The atomizing element connecting to the administration line is preferably formed by a passive atomizing element. The passive atomizing element, in contrast to, for example, a piezoelectric element, is a non-manipulable, and therefore inert, element. The atomizing element preferably comprises at least one atomizing channel, which atomizing channel can also be considered as an atomizing opening. By pressing the additive through the atomizer opening, the additive will be atomized into 7 an aerosol. A passive atomizing element preferably works in accordance with the Rayleigh spray principle (ref. US patent 6,189,813) In order to be able to increase the capacity of the atomizing element, the atomizing element preferably comprises several atomizing channels (or atomizing openings). More preferably, the plurality of atomizing channels are positioned mutually substantially in line. The atomizing element is preferably positioned in the system according to the invention in such a way that the assembly of the aligned atomizing channels is oriented substantially perpendicularly (transversely) to a stream of air flowing past. In this way, collision between the droplets formed, and thereby assimilation of several small drops into one or more larger drops, can be prevented or at least prevented, whereby the droplet size (distribution) of the atomized additive can be determined relatively accurately in advance. The droplet size of the additive usually determines, often in combination with the air flow rate, how far the additive can penetrate into the airways of the person to be ventilated; drops smaller than 4 pm have the potential to penetrate into the alveoli (vesicles), while larger drops usually will not get any further than the trachea (windpipe) and bronchi (bronchi).
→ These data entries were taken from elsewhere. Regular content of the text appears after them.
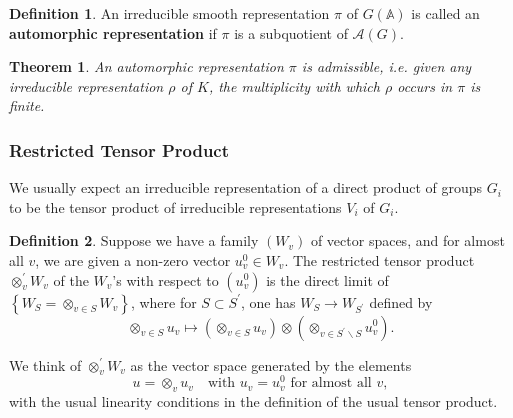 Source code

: \documentclass[11pt,english]{smfart}
\newtheorem{theorem}{Theorem}
\theoremstyle{definition}
\newtheorem{definition}{Definition}
\theoremstyle{remark}
\begin{document}
\begin{definition}
    An irreducible smooth representation $ \pi $ of $ G(\mathbb{A}) $ is called an \textbf{automorphic representation} if $ \pi $ is a subquotient of $ \mathcal{A}(G) $.
\end{definition}
\begin{theorem}
An automorphic representation $\pi$ is admissible, i.e. given any irreducible representation $\rho$ of $K$, the multiplicity with which $\rho$ occurs in $\pi$ is finite.
\end{theorem}
\subsubsection{Restricted Tensor Product}
We usually expect an irreducible representation of a direct product of groups $G_i$ to be the
tensor product of irreducible representations $V_i$ of $G_i$.
\begin{definition}
Suppose we have a family $ \left(W_{v}\right) $ of vector spaces, and for almost all $ v $, we are given a non-zero vector $ u_{v}^{0} \in W_{v} $. The restricted tensor product $ \otimes_{v}^{\prime} W_{v} $ of the $ W_{v} $'s with respect to $ \left(u_{v}^{0}\right) $ is the direct limit of $ \left\{W_{S}=\otimes_{v \in S} W_{v}\right\} $,
where for $ S \subset S^{\prime} $, one has $ W_{S} \longrightarrow W_{S^{\prime}} $ defined by
\[\otimes_{v \in S} u_{v} \mapsto\left(\otimes_{v \in S} u_{v}\right) \otimes\left(\otimes_{v \in S^{\prime} \backslash S} u_{v}^{0}\right) .\]
\end{definition}
We think of $ \otimes_{v}^{\prime} W_{v} $ as the vector space generated by the elements
\[u=\otimes_{v} u_{v} \quad\text{with } u_{v}=u_{v}^{0} \text{ for almost all } v,\]
with the usual linearity conditions in the definition of the usual tensor product.
\end{document}
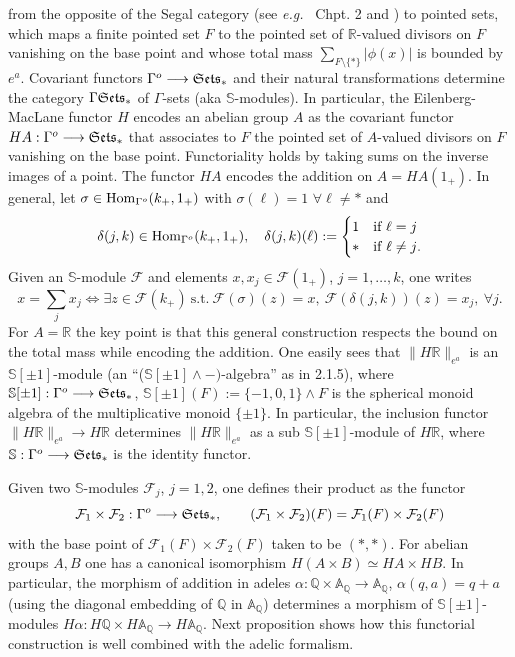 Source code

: \documentclass[cupthm]{CUP-JNL-JMJ}
\numberwithin{equation}{section}
\theoremstyle{cupplain}
\theoremstyle{cupdefinition}
\theoremstyle{cupremark}
\theoremstyle{cupproof}
\def\A{{\mathbb A}}
\def\Q{{\mathbb Q}}
\def\R{{\mathbb R}}
\def\S{{\mathbb S}}
\def\cF{{\mathcal F}}
\def\sss{{\S}}
\def\spm{{\sss[\pm 1]}}
\def\Se{\frak{ Sets}}
\def\Ses{{\Se_*}}
\def\Hom {{\rm{Hom}}}
\def\gop{{\Gamma^{o}}}
\newcommand{\eg}{{\it e.g.\/}\ }
\begin{document}
from the opposite of the Segal category (see \eg \cite{DGM} Chpt. 2 and \cite{CCprel})  to pointed sets, which maps a finite pointed set $F$ to the pointed set of $\R$-valued divisors on $F$ vanishing on the base point and whose total mass $\sum_{F\setminus \{*\}} \vert\phi(x)\vert$ is bounded by $e^a$. Covariant functors $\Gamma^{o}\longrightarrow \Se_*$ and their natural transformations determine the category $\Gamma\Ses$ of $\Gamma$-sets (aka $\sss$-modules). In particular, the Eilenberg-MacLane functor $H$  encodes an abelian group $A$ as the covariant functor $HA:\Gamma^{o}\longrightarrow \Se_*$  that associates to  $F$ the pointed set of $A$-valued divisors on $F$ vanishing on the base point. Functoriality holds by taking  sums  on the inverse images of a point. The functor $HA$ encodes the addition on $A=HA(1_+)$. In general, let $\sigma\in \Hom_\gop(k_+,1_+)$ with $\sigma(\ell)=1$ $\forall \ell\neq *$ and
\begin{equation}\label{partmaps}
\delta(j,k)\in \Hom_\gop(k_+,1_+), \quad \delta(j,k)(\ell):=\begin{cases} 1 &\text{if $\ell=j$}\\ * &\text{if $\ell\neq j$}.
\end{cases}
\end{equation} 
Given an $\sss$-module $\cF$ and  elements $x,x_j\in \cF(1_+)$, $j=1,\ldots, k$, one writes 
\begin{equation}\label{defnsum}
x=\sum_j x_j\iff \exists z	\in \cF(k_+)~\text{s.t.}~  \cF(\sigma)(z)=x,~ \cF(\delta(j,k))(z)=x_j,\ \forall j.
\end{equation}
  For $A=\R$ the key point is that this general construction respects the bound on the total mass while encoding the addition. One easily sees that $\| H\R\|_{e^a}$ is an $\spm$-module (an ``($\spm\wedge -)$-algebra'' as in  \cite{DGM} 2.1.5), where  $\spm:  \Gamma^{o}\longrightarrow \Se_*$, $\spm(F):=\{-1,0,1\}\wedge F$ is the spherical monoid algebra of the multiplicative monoid $\{\pm 1\}$. In particular, the inclusion functor $\| H\R\|_{e^a}\longrightarrow H\R$ determines $\| H\R\|_{e^a}$ as  a sub $\spm$-module of $H\R$, where $\sss: \Gamma^{o}\longrightarrow \Se_*$ is the identity functor. 

Given two $\sss$-modules $\cF_j$, $j=1,2$, one defines their  product as the functor
\[
\cF_1 \times \cF_2:\Gamma^{o}\longrightarrow \Se_*, \qquad (\cF_1 \times \cF_2)(F)=\cF_1(F)\times \cF_2(F)
\]
 with the base point of $\cF_1(F)\times \cF_2(F)$ taken to be $(*,*)$. For abelian groups $A,B$ one has a canonical isomorphism $H(A\times B)\simeq HA\times HB$. In particular, 
 the morphism of  addition in adeles $\alpha:\Q\times \A_\Q \to \A_\Q$, $\alpha(q, a) = q+ a$     (using the diagonal embedding of $\Q$ in $\A_\Q$) determines a morphism of $\spm$-modules $H\alpha: H\Q\times H\A_\Q \longrightarrow H\A_\Q$. Next proposition shows how this functorial construction is well combined with the adelic formalism.
 
\end{document}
The droplet size of the aerosol administered by the invention is between 0.1 and 100 µm, more preferably between 0.2 and 40 µm, and in particular between 1 and 8 µm.

20

The atomizing element is preferably made of plastic, metal or silicon.

Plastic misting elements are known from WO2006102345, metal misting elements from EP 1 621 253 and silicon elements from WO0218058.

The atomizing element is more preferably at least partially made of silicon. Silicon is relatively inexpensive and relatively easy to process into a solid (small-scale) channeled structure.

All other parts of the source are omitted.